June 30, 2023

Wai Rangahau Māori Research Ethics Symposium

L/R: Mel Potaka-Osborne, Gill Potaka-Osborne, Tania Allport, Tom Johnson, , Lynley Cvitanovic, Luke Enoka
Wai Rangahau Māori Research Ethics Symposium
L/R: Mel Potaka-Osborne, Gill Potaka-Osborne, Tania Allport, Tom Johnson, , Lynley Cvitanovic, Luke Enoka

On 21 June 2023 Te Whānau o Waipareira, in association with Te Whare Wānanga o Awanuiārangi and Nōku te Ao, held a symposium for researchers interested in better understanding the application of Kaupapa Māori research ethics. The symposium proceedings were facilitated by Professor Te Kani Kingi, who is also Chair of the Waipareira Research Ethics Committee. The Ethics Committee members are Gill Potaka-Osborne of Whakauae Research, Dr Helen Wihongi, Dr Tia Dawes, and Georgina Martin.
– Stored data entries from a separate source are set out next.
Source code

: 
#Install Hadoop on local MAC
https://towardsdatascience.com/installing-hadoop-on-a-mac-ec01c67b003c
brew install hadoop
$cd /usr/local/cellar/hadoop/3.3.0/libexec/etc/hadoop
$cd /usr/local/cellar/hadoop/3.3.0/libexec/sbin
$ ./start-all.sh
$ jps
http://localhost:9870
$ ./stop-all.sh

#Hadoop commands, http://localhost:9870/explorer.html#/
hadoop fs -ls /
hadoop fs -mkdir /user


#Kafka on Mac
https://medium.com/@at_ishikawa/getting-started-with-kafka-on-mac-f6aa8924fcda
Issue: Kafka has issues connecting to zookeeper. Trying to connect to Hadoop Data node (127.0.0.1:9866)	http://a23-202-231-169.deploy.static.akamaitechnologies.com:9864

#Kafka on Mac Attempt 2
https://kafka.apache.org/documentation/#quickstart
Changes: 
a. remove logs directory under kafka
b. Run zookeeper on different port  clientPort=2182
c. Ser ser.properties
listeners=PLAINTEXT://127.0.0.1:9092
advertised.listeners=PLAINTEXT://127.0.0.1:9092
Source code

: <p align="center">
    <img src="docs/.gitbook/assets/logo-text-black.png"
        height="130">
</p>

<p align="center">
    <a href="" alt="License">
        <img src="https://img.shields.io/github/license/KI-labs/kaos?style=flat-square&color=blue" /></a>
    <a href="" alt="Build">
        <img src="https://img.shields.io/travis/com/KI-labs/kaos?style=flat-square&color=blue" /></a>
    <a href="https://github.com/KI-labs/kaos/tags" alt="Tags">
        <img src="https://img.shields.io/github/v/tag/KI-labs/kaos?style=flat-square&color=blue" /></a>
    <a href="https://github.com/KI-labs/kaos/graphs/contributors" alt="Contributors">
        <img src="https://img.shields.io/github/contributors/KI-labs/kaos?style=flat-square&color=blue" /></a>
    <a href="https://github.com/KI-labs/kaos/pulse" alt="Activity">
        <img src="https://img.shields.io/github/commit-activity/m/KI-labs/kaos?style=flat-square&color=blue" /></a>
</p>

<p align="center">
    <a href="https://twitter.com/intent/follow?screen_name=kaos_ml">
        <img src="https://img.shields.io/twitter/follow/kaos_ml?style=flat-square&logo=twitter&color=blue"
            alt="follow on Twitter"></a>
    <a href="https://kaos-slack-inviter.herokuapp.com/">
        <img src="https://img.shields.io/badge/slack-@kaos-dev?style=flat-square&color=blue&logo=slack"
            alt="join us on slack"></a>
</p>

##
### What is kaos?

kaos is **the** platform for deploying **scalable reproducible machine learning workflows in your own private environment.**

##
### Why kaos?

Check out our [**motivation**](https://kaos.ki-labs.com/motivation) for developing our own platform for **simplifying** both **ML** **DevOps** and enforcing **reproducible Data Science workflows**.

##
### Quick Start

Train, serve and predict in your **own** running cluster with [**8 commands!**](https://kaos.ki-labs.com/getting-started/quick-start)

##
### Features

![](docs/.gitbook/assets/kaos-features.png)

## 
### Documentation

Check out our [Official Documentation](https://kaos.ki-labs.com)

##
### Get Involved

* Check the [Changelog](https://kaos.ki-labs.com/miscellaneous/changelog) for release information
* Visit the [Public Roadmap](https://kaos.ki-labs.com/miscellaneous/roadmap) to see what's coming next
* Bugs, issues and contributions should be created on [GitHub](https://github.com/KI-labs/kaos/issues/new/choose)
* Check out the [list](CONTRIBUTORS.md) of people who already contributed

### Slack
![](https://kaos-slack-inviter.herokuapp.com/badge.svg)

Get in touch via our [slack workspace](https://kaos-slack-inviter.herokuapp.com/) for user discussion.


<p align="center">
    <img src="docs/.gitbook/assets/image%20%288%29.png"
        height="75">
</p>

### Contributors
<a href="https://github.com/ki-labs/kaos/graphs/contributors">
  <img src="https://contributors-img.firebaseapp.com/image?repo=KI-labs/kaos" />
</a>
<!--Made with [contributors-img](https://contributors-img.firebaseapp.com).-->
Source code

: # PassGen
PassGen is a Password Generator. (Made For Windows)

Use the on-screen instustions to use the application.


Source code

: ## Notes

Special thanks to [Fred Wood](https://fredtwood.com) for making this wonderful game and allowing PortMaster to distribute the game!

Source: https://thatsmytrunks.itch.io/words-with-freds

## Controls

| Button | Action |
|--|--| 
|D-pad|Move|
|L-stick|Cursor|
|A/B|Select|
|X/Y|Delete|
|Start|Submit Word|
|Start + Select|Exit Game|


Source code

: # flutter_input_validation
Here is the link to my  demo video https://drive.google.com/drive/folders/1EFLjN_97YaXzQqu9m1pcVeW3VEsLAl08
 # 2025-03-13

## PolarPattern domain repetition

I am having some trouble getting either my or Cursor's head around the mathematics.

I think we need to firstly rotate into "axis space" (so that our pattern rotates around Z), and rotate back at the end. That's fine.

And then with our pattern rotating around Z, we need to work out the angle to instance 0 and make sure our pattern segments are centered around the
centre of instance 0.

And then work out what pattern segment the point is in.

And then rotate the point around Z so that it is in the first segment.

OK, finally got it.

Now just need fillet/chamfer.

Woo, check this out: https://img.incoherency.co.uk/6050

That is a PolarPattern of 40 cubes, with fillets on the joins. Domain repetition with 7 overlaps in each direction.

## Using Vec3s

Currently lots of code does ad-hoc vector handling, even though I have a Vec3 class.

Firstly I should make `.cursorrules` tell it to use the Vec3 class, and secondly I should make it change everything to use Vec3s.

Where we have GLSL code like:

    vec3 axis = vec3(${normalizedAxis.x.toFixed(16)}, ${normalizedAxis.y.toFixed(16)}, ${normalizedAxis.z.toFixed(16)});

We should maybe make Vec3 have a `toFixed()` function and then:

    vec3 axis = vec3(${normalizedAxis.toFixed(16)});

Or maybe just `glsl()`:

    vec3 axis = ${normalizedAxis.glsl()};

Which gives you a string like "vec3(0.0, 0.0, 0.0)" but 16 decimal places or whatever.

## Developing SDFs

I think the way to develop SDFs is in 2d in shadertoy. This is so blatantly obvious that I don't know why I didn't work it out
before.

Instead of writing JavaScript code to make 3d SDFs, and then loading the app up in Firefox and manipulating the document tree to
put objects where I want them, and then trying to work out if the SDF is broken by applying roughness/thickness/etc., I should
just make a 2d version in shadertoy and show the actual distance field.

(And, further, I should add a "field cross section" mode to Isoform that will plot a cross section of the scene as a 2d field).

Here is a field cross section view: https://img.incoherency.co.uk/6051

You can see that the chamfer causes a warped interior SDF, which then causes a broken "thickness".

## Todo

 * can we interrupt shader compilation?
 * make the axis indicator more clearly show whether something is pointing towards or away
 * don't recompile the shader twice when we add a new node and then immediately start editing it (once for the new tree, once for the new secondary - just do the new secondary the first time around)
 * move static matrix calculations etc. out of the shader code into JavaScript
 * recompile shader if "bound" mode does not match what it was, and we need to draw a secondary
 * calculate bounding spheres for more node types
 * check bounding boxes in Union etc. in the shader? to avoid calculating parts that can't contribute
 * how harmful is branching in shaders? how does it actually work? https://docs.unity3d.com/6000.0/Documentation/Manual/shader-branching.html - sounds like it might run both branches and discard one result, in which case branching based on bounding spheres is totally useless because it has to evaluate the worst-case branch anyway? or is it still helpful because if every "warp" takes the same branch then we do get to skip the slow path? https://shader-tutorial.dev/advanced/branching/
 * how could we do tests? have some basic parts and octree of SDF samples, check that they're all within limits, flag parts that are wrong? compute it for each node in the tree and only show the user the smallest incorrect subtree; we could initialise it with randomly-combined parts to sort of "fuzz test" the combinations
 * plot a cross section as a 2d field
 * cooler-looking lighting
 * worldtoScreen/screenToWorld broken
Rewa Harker is the committee coordinator, on behalf of Te Whānau o Waipareira Trust

Gill participated in the Tāmaki Makaurau symposium with Whakauae colleagues, Dr Tanya Allport, Luke Enoka, Tom Johnson, Mel Potaka-Osborne and Lynley Cvitanovic.

Te Whānau o Waipareira invited three speakers to present on broad issues of interest around Western ethical research processes and the expectations of Māori communities engaging in research.


Dr Lily George

The first speaker was Dr Lily George, former Chair of the New Zealand Ethics Committee, who outlined factors that have shaped the development of ethical requirements in research historically and internationally. She went on to localise development drawing on the impact that the ‘unfortunate experiment,' and the ensuing Cartwright Inquiry, had had particularly concerning securing the informed consent of research participants. Lily went on to explore a variety of ethical challenges she had encountered in her community research mahi. She highlighted that research with Māori occurs in a cultural context within which “creating lifelong relationships is paramount.”  Ethical research practice with Māori communities, Lily explained, is all about tikanga which reflects values, beliefs and the way Māori see the world.


Dr Tia Dawes

Dr Tia Dawes, the second speaker, explored the kupu koha and the tensions between Māori and non-Māori interpretations of koha. Tia noted that, along with some other Māori kupu, koha had recently been added to the Oxford Dictionary. The meanings attributed to koha in that publication include a gift, present, offering, donation, contribution, instruction or advice. These meanings, he argued did not adequately reflect the understanding of koha in Te Ao Māori with significant implications for research practice. Tia engaged symposium participants in lively discussion about these implications and how they could be addressed. Dr Ella Henry, a symposium participant, talked about the historical struggle that Māori researchers had faced to include koha as a legitimate part of research practice.


Dr Tony O?Connor

The third speaker was Dr Tony O'Connor who, together with Hector Kaiwai of WaiRangahau, talked about conducting research within the parameters determined by ethics committees. They highlighted, for example, how ethics approval for a study may stipulate gaining informed consent using very lengthy information sheets that may not suit the needs of research participants. Re-designing such documents, highlighting key consent issues and making innovative use of graphics to promote user accessibility, was proposed as one way of better matching ethics requirements with research participant needs. Hector and Tony discussed the realities of researching and evaluating in communities. They spoke about how researchers and evaluators need to be flexible as research design proposed at the time of writing an ethics application can ‘morph' given the reality of engaging communities in research.


Hector Kaiwai

At the conclusion of the three presentations, Hector summarised the day's discussion. He observed that the common thread that ran through each presentation was that relationships are critically important when conducting research with Māori communities.

Whakauae wishes to thank Te Whānau o Waipareira for putting this very thought provoking and engaging symposium together. We are already looking forward to the next one!